Mount Rushmore National Memorial is visited by nearly three million people each year that come to marvel at the majestic beauty of the Black Hills of South Dakota and learn about the birth, growth, development and preservation of the country. From the history of the first inhabitants to the diversity of America today, Mount Rushmore brings visitors face to face with the rich heritage we all share.
The Crazy Horse Memorial is a mountain monument under construction on privately held land in the Black Hills, in Custer County, South Dakota. It depicts Crazy Horse, an Oglala Lakota warrior, riding a horse and pointing into the distance. The memorial was commissioned by Henry Standing Bear, a Lakota elder, to be sculpted by Korczak Ziolkowski. It is operated by the Crazy Horse Memorial Foundation, a private non-profit organization.
Custer State Park boasts several scenic drives that explore the diversity of the area. From the granite spires of Needles Highway to the bison along WIldlife Loop Road.
A herd of 1,300 bison roams freely throughout the park, often stopping traffic along the 18-mile Wildlife Loop Road. The herd is one of the largest publically-owned herds in the world.
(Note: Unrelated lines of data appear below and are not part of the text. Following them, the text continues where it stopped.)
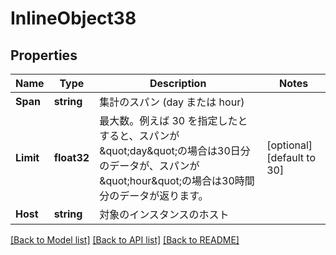 # InlineObject38

## Properties

Name | Type | Description | Notes
------------ | ------------- | ------------- | -------------
**Span** | **string** | 集計のスパン (day または hour) | 
**Limit** | **float32** | 最大数。例えば 30 を指定したとすると、スパンが\&quot;day\&quot;の場合は30日分のデータが、スパンが\&quot;hour\&quot;の場合は30時間分のデータが返ります。 | [optional] [default to 30]
**Host** | **string** | 対象のインスタンスのホスト | 

[[Back to Model list]](../README.md#documentation-for-models) [[Back to API list]](../README.md#documentation-for-api-endpoints) [[Back to README]](../README.md)


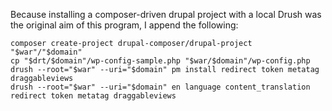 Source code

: Because installing a composer-driven drupal project with a local Drush was the original aim of this program, I append the following:

    composer create-project drupal-composer/drupal-project "$war"/"$domain"
    cp "$drt/$domain"/wp-config-sample.php "$war/$domain"/wp-config.php
    drush --root="$war" --uri="$domain" pm install redirect token metatag draggableviews
    drush --root="$war" --uri="$domain" en language content_translation redirect token metatag draggableviews
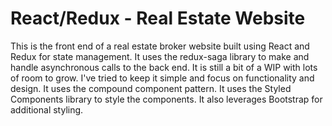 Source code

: # React/Redux - Real Estate Website

This is the front end of a real estate broker website built using React and Redux for state management. It uses the redux-saga library to make and handle asynchronous calls to the back end. It is still a bit of a WIP with lots of room to grow. I've tried to keep it simple and focus on functionality and design. It uses the compound component pattern. It uses the Styled Components library to style the components. It also leverages Bootstrap for additional styling.  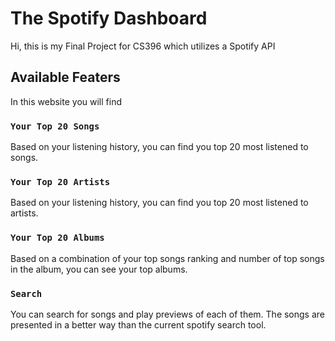 # The Spotify Dashboard

Hi, this is my Final Project for CS396 which utilizes a Spotify API

## Available Featers

In this website you will find

### `Your Top 20 Songs`

Based on your listening history, you can find you top 20 most listened to songs.

### `Your Top 20 Artists`

Based on your listening history, you can find you top 20 most listened to artists.

### `Your Top 20 Albums`

Based on a combination of your top songs ranking and number of top songs in the album, you can see your top albums.

### `Search`

You can search for songs and play previews of each of them. The songs are presented in a better way than the current spotify search tool. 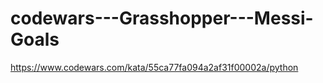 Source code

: # codewars---Grasshopper---Messi-Goals
https://www.codewars.com/kata/55ca77fa094a2af31f00002a/python
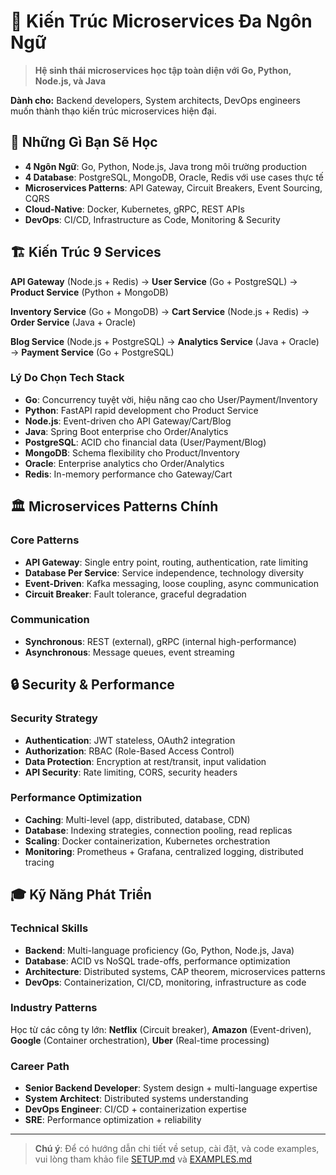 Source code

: # 🚀 Kiến Trúc Microservices Đa Ngôn Ngữ

> **Hệ sinh thái microservices học tập toàn diện với Go, Python, Node.js, và Java**

**Dành cho:** Backend developers, System architects, DevOps engineers muốn thành thạo kiến trúc microservices hiện đại.

## 🎯 Những Gì Bạn Sẽ Học

- **4 Ngôn Ngữ**: Go, Python, Node.js, Java trong môi trường production
- **4 Database**: PostgreSQL, MongoDB, Oracle, Redis với use cases thực tế
- **Microservices Patterns**: API Gateway, Circuit Breakers, Event Sourcing, CQRS
- **Cloud-Native**: Docker, Kubernetes, gRPC, REST APIs
- **DevOps**: CI/CD, Infrastructure as Code, Monitoring & Security

## 🏗️ Kiến Trúc 9 Services

**API Gateway** (Node.js + Redis) → **User Service** (Go + PostgreSQL) → **Product Service** (Python + MongoDB)

**Inventory Service** (Go + MongoDB) → **Cart Service** (Node.js + Redis) → **Order Service** (Java + Oracle)

**Blog Service** (Node.js + PostgreSQL) → **Analytics Service** (Java + Oracle) → **Payment Service** (Go + PostgreSQL)

### Lý Do Chọn Tech Stack

- **Go**: Concurrency tuyệt vời, hiệu năng cao cho User/Payment/Inventory
- **Python**: FastAPI rapid development cho Product Service  
- **Node.js**: Event-driven cho API Gateway/Cart/Blog
- **Java**: Spring Boot enterprise cho Order/Analytics
- **PostgreSQL**: ACID cho financial data (User/Payment/Blog)
- **MongoDB**: Schema flexibility cho Product/Inventory
- **Oracle**: Enterprise analytics cho Order/Analytics  
- **Redis**: In-memory performance cho Gateway/Cart

## 🏛️ Microservices Patterns Chính

### Core Patterns
- **API Gateway**: Single entry point, routing, authentication, rate limiting
- **Database Per Service**: Service independence, technology diversity
- **Event-Driven**: Kafka messaging, loose coupling, async communication
- **Circuit Breaker**: Fault tolerance, graceful degradation

### Communication
- **Synchronous**: REST (external), gRPC (internal high-performance)
- **Asynchronous**: Message queues, event streaming

## 🔒 Security & Performance

### Security Strategy
- **Authentication**: JWT stateless, OAuth2 integration
- **Authorization**: RBAC (Role-Based Access Control)
- **Data Protection**: Encryption at rest/transit, input validation
- **API Security**: Rate limiting, CORS, security headers

### Performance Optimization
- **Caching**: Multi-level (app, distributed, database, CDN)
- **Database**: Indexing strategies, connection pooling, read replicas
- **Scaling**: Docker containerization, Kubernetes orchestration
- **Monitoring**: Prometheus + Grafana, centralized logging, distributed tracing

## 🎓 Kỹ Năng Phát Triển

### Technical Skills
- **Backend**: Multi-language proficiency (Go, Python, Node.js, Java)
- **Database**: ACID vs NoSQL trade-offs, performance optimization
- **Architecture**: Distributed systems, CAP theorem, microservices patterns
- **DevOps**: Containerization, CI/CD, monitoring, infrastructure as code

### Industry Patterns
Học từ các công ty lớn: **Netflix** (Circuit breaker), **Amazon** (Event-driven), **Google** (Container orchestration), **Uber** (Real-time processing)

### Career Path
- **Senior Backend Developer**: System design + multi-language expertise
- **System Architect**: Distributed systems understanding
- **DevOps Engineer**: CI/CD + containerization expertise
- **SRE**: Performance optimization + reliability

---

> **Chú ý**: Để có hướng dẫn chi tiết về setup, cài đặt, và code examples, vui lòng tham khảo file [SETUP.md](./SETUP.md) và [EXAMPLES.md](./EXAMPLES.md)

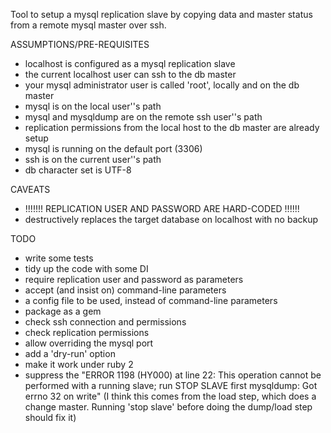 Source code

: Tool to setup a mysql replication slave by copying data and master status from a remote mysql master over ssh.

ASSUMPTIONS/PRE-REQUISITES

* localhost is configured as a mysql replication slave
* the current localhost user can ssh to the db master
* your mysql administrator user is called 'root', locally and on the db master
* mysql is on the local user''s path
* mysql and mysqldump are on the remote ssh user''s path
* replication permissions from the local host to the db master are already setup
* mysql is running on the default port (3306)
* ssh is on the current user''s path
* db character set is UTF-8

CAVEATS

* !!!!!!! REPLICATION USER AND PASSWORD ARE HARD-CODED !!!!!!
* destructively replaces the target database on localhost with no backup

TODO

* write some tests
* tidy up the code with some DI
* require replication user and password as parameters
* accept (and insist on) command-line parameters
* a config file to be used, instead of command-line parameters
* package as a gem
* check ssh connection and permissions
* check replication permissions
* allow overriding the mysql port
* add a 'dry-run' option
* make it work under ruby 2
* suppress the "ERROR 1198 (HY000) at line 22: This operation cannot be performed with a running slave; run STOP SLAVE first
mysqldump: Got errno 32 on write" (I think this comes from the load step, which does a change master. Running 'stop slave' before doing the dump/load step should fix it)
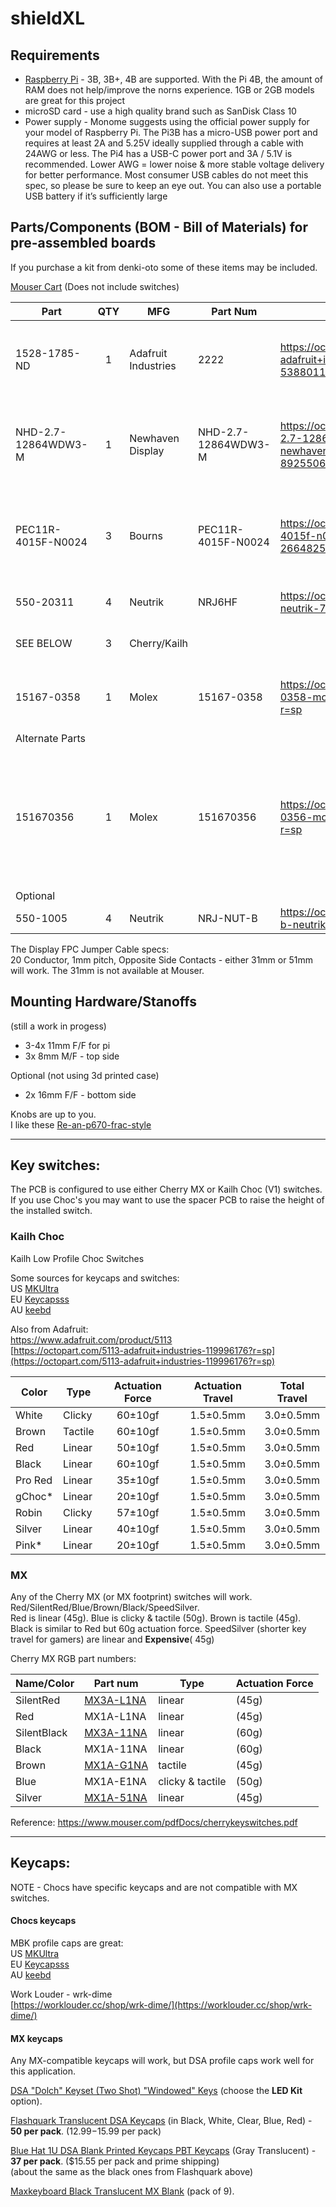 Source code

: # shieldXL

## Requirements 
* [Raspberry Pi](https://www.raspberrypi.com/) - 3B, 3B+, 4B are supported. With the Pi 4B, the amount of RAM does not help/improve the norns experience. 1GB or 2GB models are great for this project  
* microSD card - use a high quality brand such as SanDisk Class 10  
* Power supply - Monome suggests using the official power supply for your model of Raspberry Pi. The Pi3B has a micro-USB power port and requires at least 2A and 5.25V ideally supplied through a cable with 24AWG or less. The Pi4 has a USB-C power port and 3A / 5.1V is recommended. Lower AWG = lower noise & more stable voltage delivery for better performance. Most consumer USB cables do not meet this spec, so please be sure to keep an eye out. You can also use a portable USB battery if it’s sufficiently large  


## Parts/Components (BOM - Bill of Materials) for pre-assembled boards

If you purchase a kit from denki-oto some of these items may be included. 

[Mouser Cart](https://www.mouser.com/ProjectManager/ProjectDetail.aspx?AccessID=c161b7b4d2) (Does not include switches)  

| Part | QTY | MFG | Part Num | Octopart | Desc |
|--------|:--:|-----|-----|-----|-----|
|1528-1785-ND|1|Adafruit Industries|2222|https://octopart.com/2222-adafruit+industries-53880117?r=sp|GPIO Header for Raspberry Pi A+/B+ - 2x20 Female Header|
|NHD-2.7-12864WDW3-M|1|Newhaven Display|NHD-2.7-12864WDW3-M|https://octopart.com/nhd-2.7-12864wdw3-m-newhaven+display-89255061|OLED Displays & Accessories 2.7 in White OLED 128 x 64 MOLEX CONNECTOR|
|PEC11R-4015F-N0024|3|Bourns|PEC11R-4015F-N0024|https://octopart.com/pec11r-4015f-n0024-bourns-26648251|24 Pulse Incremental Mechanical Rotary Encoder w/ 6 mm Flat Shaft|
|550-20311|4|Neutrik|NRJ6HF|https://octopart.com/nrj6hf-neutrik-758943?r=sp|Jack Phone 1/4 in. Stereo|
| SEE BELOW |3|Cherry/Kailh| | |Cherry MX or Kailh Choc switches|
|15167-0358|1|Molex|15167-0358|https://octopart.com/15167-0358-molex-38752501?r=sp|Display FPC Jumper Cables FFC 1.00 - 51mm| 
|Alternate Parts|
|151670356|1|Molex|151670356|https://octopart.com/15167-0356-molex-38752500?r=sp|Display FPC Jumper Cables FFC 1.00 - 31mm. Alternative to 51mm cable, this is a little cleaner but may not be availble. |
|Optional|
|550-1005|4|Neutrik|NRJ-NUT-B|https://octopart.com/nrj-nut-b-neutrik-141986?r=sp|PLASTIC NUT|


The Display FPC Jumper Cable specs:   
20 Conductor, 1mm pitch, Opposite Side Contacts - either 31mm or 51mm will work. The 31mm is not available at Mouser.  

 	 	 	
## Mounting Hardware/Stanoffs

(still a work in progess)  

* 3-4x 11mm F/F for pi  
* 3x 8mm M/F - top side  

Optional (not using 3d printed case)  
* 2x 16mm F/F - bottom side  

Knobs are up to you.  
I like these [Re-an-p670-frac-style](https://modularaddict.com/re-an-p670-frac-style-16mm-soft-touch-knob-d-shaft)  

---
## Key switches: 

The PCB is configured to use either Cherry MX or Kailh Choc (V1) switches. If you use Choc's you may want to use the spacer PCB to raise the height of the installed switch.

### Kailh Choc

Kailh Low Profile Choc Switches  

Some sources for keycaps and switches:  
US [MKUltra](https://mkultra.click/choc-switches)  
EU [Keycapsss](https://keycapsss.com/switchestester/switches/65/kailh-low-profile-choc-switches-v1)  
AU [keebd](https://keebd.com/collections/choc-switches)  

Also from Adafruit:  
[https://www.adafruit.com/product/5113 ](https://www.adafruit.com/product/5113)   
[https://octopart.com/5113-adafruit+industries-119996176?r=sp](https://octopart.com/5113-adafruit+industries-119996176?r=sp)  

| Color	| Type	| Actuation Force	| Actuation Travel	| Total Travel |
|-----|----|:---:|:---:|:---:|
|White	|	Clicky	|	60±10gf	|	1.5±0.5mm	|	3.0±0.5mm |
|Brown	|	Tactile	|	60±10gf	|	1.5±0.5mm	|	3.0±0.5mm |
|Red	|	Linear	|	50±10gf	|	1.5±0.5mm	|	3.0±0.5mm |
|Black	|	Linear	|	60±10gf	|	1.5±0.5mm	|	3.0±0.5mm |
|Pro Red	|	Linear	|	35±10gf	|	1.5±0.5mm	|	3.0±0.5mm |
|gChoc*	|	Linear	|	20±10gf	|	1.5±0.5mm	|	3.0±0.5mm |
|Robin	|	Clicky	|	57±10gf	|	1.5±0.5mm	|	3.0±0.5mm |
|Silver	|	Linear	|	40±10gf	|	1.5±0.5mm	|	3.0±0.5mm |
|Pink*	|	Linear	|	20±10gf	|	1.5±0.5mm	|	3.0±0.5mm |

### MX 

Any of the Cherry MX (or MX footprint) switches will work. Red/SilentRed/Blue/Brown/Black/SpeedSilver.  
Red is linear (45g). Blue is clicky & tactile (50g). Brown is tactile (45g). Black is similar to Red but 60g actuation force. SpeedSilver (shorter key travel for gamers) are linear and __Expensive__( 45g)

Cherry MX RGB part numbers:  

| Name/Color  | Part num | Type | Actuation Force |
|-----|----|-----|----|
|SilentRed |[MX3A-L1NA](https://www.mouser.com/ProductDetail/CHERRY/MX3A-L1NA/?qs=F5EMLAvA7IA6PAS7ry3I9w%3D%3D)| linear | (45g) |
|Red	|MX1A-L1NA| linear | (45g) |
|SilentBlack |[MX3A-11NA](https://www.mouser.com/ProductDetail/CHERRY/MX3A-11NA/?qs=F5EMLAvA7ICizK1XKjfN9w%3D%3D)| linear | (60g) |
|Black	|MX1A-11NA| linear | (60g) |
|Brown	|[MX1A-G1NA](https://www.mouser.com/ProductDetail/540-MX1A-G1NA/)| tactile | (45g) |
|Blue	|MX1A-E1NA| clicky & tactile | (50g) |
|Silver	|[MX1A-51NA](https://www.mouser.com/ProductDetail/CHERRY/MX1A-51NA/?qs=F5EMLAvA7IB4ByA0zXdBkg%3D%3D)| linear | (45g) |

Reference: https://www.mouser.com/pdfDocs/cherrykeyswitches.pdf

---
## Keycaps: 

NOTE - Chocs have specific keycaps and are not compatible with MX switches.

#### Chocs keycaps

MBK profile caps are great:  
US [MKUltra](https://mkultra.click/search.php?search_query=mbk&section=product)  
EU [Keycapsss](https://keycapsss.com/keyboard-parts/keycaps/182/mbk-dye-color-choc-low-profile-keycap)  
AU [keebd](https://keebd.com/products/mbk-low-profile-keycaps)  

Work Louder - wrk-dime  
[https://worklouder.cc/shop/wrk-dime/](https://worklouder.cc/shop/wrk-dime/)  

#### MX keycaps

Any MX-compatible keycaps will work, but DSA profile caps work well for this application.

[DSA "Dolch" Keyset (Two Shot) "Windowed" Keys](https://pimpmykeyboard.com/dsa-dolch-keyset-two-shot/) (choose the __LED Kit__ option).  

[Flashquark Translucent DSA Keycaps](https://flashquark.com/product/translucent-dsa-keycaps/) (in Black, White, Clear, Blue, Red) - __50 per pack__. ($12.99-$15.99 per pack)

[Blue Hat 1U DSA Blank Printed Keycaps PBT Keycaps](https://www.amazon.com/gp/product/B07SJKMNWC) (Gray Translucent) - __37 per pack__. ($15.55 per pack and prime shipping)  
(about the same as the black ones from Flashquark above)

[Maxkeyboard Black Translucent MX Blank](https://www.maxkeyboard.com/black-translucent-cherry-mx-blank-keycap-set-for-esc-w-a-s-d-or-e-s-d-f-and-arrow-keys.html) (pack of 9).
Besides bison, the park is home to wildlife such as pronghorn antelope, mountain goats, bighorn sheep, deer, elk, wild turkeys, and a band of friendly burros.
Sylvan Lake, known as the "crown jewel" of Custer State Park. Created in 1881 when Theodore Reder built a dam across Sunday Gulch, it offers picnic areas, rock climbing, swimming, and hiking trails. It is also popular as a starting point for excursions to Harney Peak and The Needles. A hotel was operated on the shore of the lake in the early 20th century.